Gdy po raz kolejny robię pranie, siedzę przy łóżku chorego dziecka czy do późna sprzątam, nachodzą mnie czasem różne myśli. Kiedyś wkradała się tam gorycz, poczucie jakiegoś niezrozumienia, lecz dzisiaj wiem już, że każda, nawet najmniejsza rzecz, oddana Bogu z miłością, może być krokiem na drodze do zbawienia. Jeśli robimy coś dla innych z przymusu, bez naszej wewnętrznej zgody, jesteśmy naprawdę jak służący, oczekujący wynagrodzenia.

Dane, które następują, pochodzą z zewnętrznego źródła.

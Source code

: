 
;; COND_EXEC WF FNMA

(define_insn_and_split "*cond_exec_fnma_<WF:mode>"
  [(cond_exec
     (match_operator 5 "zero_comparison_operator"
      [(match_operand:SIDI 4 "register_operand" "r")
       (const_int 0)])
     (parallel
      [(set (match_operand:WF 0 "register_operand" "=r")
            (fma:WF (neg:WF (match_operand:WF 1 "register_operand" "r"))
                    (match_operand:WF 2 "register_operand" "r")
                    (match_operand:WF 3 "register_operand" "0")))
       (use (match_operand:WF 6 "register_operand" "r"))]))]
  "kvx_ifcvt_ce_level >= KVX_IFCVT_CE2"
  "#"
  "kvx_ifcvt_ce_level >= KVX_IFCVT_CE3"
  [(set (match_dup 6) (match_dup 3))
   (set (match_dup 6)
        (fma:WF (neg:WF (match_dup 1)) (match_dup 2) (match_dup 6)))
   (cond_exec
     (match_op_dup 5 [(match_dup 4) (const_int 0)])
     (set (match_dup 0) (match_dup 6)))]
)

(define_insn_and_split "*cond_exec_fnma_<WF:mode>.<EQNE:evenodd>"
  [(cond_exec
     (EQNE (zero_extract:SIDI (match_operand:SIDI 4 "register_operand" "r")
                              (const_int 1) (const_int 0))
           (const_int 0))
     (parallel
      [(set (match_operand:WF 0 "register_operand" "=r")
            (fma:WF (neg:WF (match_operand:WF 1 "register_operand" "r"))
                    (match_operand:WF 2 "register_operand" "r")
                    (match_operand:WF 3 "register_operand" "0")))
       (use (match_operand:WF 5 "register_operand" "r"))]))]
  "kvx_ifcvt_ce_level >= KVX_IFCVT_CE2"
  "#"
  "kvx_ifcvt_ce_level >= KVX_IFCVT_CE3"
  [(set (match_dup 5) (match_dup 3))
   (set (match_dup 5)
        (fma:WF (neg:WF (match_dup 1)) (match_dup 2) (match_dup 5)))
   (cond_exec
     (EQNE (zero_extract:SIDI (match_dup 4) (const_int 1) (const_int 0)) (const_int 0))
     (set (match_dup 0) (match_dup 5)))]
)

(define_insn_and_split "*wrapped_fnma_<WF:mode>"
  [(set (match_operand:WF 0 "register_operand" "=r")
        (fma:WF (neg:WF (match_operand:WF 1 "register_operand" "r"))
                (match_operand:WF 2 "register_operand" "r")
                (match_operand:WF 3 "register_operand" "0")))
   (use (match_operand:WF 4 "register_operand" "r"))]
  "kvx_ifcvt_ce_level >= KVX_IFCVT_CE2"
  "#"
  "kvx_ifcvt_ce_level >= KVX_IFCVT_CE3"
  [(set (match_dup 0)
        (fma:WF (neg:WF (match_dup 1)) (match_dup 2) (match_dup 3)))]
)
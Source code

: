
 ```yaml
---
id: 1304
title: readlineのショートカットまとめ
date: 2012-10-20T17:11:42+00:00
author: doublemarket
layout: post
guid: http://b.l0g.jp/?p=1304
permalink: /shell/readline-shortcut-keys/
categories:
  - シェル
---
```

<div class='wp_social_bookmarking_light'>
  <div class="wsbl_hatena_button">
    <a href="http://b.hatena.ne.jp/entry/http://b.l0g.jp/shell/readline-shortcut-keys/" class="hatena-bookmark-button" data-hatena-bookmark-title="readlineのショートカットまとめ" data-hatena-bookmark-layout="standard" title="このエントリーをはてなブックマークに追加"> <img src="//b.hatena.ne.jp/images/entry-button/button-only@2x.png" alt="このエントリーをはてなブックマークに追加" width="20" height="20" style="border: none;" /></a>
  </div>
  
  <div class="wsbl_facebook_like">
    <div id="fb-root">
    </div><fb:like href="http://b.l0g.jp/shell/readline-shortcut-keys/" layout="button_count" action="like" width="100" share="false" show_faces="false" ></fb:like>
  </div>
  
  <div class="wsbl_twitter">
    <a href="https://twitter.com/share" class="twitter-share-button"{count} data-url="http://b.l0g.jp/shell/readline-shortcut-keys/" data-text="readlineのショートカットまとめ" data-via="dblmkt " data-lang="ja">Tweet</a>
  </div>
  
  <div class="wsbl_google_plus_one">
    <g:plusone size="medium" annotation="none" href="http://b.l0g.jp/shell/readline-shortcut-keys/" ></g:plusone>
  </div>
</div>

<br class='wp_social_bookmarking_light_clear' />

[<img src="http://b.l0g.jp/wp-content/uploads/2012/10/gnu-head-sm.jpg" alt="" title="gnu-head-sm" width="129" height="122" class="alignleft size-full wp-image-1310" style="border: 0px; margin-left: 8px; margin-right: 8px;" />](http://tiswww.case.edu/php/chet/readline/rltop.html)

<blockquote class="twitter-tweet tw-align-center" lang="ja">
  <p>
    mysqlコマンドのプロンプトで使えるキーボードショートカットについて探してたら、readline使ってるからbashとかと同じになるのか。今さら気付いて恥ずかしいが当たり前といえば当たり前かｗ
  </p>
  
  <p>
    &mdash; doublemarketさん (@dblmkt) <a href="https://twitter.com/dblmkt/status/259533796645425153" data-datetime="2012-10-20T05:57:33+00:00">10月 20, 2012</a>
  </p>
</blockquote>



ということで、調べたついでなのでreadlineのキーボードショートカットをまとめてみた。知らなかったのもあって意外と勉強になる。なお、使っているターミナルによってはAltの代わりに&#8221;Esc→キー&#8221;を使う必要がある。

Kiedy jednak nasza ofiara jest darem serca, odpłacić za nią może nam tylko Bóg.
Ciekawe zestawienie z królową Jadwigą... Ja też staram się zawsze przy pracy wzbudzać właściwą intencję. Twój post zachęcił mnie, by zapoznać się z błogosławioną Anielą Salawą! Dziękuję, bardzo ciekawy tekst.